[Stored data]
= Beginning of Section =
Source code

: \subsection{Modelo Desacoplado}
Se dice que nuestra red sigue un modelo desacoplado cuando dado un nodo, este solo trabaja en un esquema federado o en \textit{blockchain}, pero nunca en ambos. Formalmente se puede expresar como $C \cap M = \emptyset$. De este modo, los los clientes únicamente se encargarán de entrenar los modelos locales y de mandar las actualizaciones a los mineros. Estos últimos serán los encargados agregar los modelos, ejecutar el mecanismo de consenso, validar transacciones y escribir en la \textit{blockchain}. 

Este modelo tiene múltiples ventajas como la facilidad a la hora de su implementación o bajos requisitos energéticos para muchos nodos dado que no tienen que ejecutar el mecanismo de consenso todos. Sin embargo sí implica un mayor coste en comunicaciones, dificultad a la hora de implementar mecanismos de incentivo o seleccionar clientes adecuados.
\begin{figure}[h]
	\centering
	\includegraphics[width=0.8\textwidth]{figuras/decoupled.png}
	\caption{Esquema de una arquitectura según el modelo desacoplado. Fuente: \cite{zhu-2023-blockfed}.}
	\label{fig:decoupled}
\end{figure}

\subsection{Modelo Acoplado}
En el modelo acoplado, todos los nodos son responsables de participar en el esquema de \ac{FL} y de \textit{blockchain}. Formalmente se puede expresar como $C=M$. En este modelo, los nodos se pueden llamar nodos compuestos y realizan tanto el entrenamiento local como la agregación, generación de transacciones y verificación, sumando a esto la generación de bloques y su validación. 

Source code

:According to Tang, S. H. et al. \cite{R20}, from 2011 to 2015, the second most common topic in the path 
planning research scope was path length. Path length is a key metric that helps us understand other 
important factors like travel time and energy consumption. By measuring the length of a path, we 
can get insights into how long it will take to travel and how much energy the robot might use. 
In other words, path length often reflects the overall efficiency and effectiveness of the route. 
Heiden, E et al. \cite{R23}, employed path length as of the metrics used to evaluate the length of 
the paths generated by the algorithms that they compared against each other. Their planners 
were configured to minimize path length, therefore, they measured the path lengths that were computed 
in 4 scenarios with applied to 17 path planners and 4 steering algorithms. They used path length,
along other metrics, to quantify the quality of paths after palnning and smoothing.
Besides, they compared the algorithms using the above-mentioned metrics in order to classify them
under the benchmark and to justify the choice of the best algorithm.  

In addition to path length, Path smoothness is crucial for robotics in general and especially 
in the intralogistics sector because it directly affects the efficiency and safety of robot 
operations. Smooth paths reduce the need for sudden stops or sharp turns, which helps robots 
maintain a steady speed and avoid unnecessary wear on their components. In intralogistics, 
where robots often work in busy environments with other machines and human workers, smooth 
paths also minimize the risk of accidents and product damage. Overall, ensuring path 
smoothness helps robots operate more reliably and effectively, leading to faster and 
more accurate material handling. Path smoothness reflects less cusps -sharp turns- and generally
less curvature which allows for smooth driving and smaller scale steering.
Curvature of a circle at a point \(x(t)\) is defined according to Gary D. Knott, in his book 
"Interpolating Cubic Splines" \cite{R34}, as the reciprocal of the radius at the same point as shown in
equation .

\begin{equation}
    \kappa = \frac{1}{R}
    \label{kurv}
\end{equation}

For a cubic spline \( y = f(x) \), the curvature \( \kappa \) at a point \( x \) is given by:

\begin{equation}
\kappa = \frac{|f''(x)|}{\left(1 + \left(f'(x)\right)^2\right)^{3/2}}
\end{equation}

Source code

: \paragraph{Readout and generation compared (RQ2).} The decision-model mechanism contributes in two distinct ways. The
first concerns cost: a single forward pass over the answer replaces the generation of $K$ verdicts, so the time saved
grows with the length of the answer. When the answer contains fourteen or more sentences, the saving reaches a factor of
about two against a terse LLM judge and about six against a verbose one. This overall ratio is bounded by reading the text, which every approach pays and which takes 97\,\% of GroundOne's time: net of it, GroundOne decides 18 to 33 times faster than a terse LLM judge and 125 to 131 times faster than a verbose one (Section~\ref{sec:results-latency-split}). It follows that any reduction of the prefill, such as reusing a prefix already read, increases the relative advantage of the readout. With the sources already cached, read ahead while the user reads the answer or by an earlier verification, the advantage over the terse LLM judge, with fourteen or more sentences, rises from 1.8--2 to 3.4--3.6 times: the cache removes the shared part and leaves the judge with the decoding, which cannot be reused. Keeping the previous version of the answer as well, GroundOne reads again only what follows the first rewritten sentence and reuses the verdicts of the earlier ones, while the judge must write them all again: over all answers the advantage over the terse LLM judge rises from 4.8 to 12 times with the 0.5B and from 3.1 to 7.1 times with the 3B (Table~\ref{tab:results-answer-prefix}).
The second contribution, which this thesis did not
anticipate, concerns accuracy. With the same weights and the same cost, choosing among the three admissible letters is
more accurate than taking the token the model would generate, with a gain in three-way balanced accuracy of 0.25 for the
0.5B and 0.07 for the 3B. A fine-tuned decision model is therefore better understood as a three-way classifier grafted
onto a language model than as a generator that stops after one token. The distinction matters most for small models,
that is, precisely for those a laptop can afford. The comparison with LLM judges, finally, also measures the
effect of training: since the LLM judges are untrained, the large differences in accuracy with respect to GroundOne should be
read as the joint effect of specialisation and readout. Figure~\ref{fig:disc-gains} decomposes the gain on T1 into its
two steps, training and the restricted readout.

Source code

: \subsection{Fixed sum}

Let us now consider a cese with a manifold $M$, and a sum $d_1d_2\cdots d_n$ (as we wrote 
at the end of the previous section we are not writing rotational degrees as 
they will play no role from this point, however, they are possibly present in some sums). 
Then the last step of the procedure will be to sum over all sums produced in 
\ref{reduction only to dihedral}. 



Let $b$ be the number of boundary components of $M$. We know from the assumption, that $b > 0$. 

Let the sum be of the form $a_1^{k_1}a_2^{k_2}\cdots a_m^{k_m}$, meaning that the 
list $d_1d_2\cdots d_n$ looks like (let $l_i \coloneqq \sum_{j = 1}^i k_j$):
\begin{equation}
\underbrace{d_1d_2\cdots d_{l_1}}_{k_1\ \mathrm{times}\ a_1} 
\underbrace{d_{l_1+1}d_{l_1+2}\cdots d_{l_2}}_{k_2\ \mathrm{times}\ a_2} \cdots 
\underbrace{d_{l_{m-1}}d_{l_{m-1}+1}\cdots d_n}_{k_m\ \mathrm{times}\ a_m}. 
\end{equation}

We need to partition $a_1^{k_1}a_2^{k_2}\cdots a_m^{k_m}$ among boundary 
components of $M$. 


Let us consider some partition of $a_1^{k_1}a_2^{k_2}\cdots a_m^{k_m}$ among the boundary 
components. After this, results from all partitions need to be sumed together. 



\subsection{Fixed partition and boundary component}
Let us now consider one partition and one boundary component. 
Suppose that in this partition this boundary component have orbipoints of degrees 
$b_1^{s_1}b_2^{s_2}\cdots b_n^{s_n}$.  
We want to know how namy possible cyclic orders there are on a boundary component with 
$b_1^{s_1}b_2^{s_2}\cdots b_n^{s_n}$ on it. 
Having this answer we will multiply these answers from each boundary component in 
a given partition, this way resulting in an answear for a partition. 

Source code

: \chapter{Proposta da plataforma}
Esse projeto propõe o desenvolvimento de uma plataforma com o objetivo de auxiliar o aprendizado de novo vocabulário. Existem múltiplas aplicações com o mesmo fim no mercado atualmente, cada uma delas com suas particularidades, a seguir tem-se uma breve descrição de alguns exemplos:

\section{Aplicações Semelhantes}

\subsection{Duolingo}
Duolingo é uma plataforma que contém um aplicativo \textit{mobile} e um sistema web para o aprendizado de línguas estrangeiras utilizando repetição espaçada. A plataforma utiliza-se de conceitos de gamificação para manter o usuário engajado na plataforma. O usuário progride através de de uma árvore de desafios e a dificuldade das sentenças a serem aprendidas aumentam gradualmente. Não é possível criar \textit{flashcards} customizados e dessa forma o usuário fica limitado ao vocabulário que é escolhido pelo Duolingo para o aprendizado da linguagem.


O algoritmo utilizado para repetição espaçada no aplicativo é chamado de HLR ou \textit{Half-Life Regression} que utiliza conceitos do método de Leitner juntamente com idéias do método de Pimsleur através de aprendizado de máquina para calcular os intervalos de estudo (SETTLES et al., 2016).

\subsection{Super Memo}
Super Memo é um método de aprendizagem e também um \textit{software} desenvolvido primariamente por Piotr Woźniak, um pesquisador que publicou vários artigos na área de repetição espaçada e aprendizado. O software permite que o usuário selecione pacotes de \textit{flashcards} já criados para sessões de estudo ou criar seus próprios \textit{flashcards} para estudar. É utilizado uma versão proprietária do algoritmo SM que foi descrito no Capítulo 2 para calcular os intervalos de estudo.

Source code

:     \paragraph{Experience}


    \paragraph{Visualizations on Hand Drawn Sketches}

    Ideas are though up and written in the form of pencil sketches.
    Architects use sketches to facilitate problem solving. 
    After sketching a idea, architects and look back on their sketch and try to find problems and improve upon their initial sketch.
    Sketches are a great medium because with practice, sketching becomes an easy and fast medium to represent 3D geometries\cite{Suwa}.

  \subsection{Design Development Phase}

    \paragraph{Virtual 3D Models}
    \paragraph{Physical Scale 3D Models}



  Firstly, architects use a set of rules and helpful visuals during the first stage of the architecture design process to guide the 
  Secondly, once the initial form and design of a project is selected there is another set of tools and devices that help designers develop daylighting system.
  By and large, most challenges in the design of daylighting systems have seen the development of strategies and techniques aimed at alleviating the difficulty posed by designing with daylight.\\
= End of Section =
▶ Exercise prompt
Examine the records and pull out every line where the string "algorithms" occurs.

▶ Result of this task
the paths generated by the algorithms that they compared against each other. Their planners 
in 4 scenarios with applied to 17 path planners and 4 steering algorithms. They used path length,
Besides, they compared the algorithms using the above-mentioned metrics in order to classify them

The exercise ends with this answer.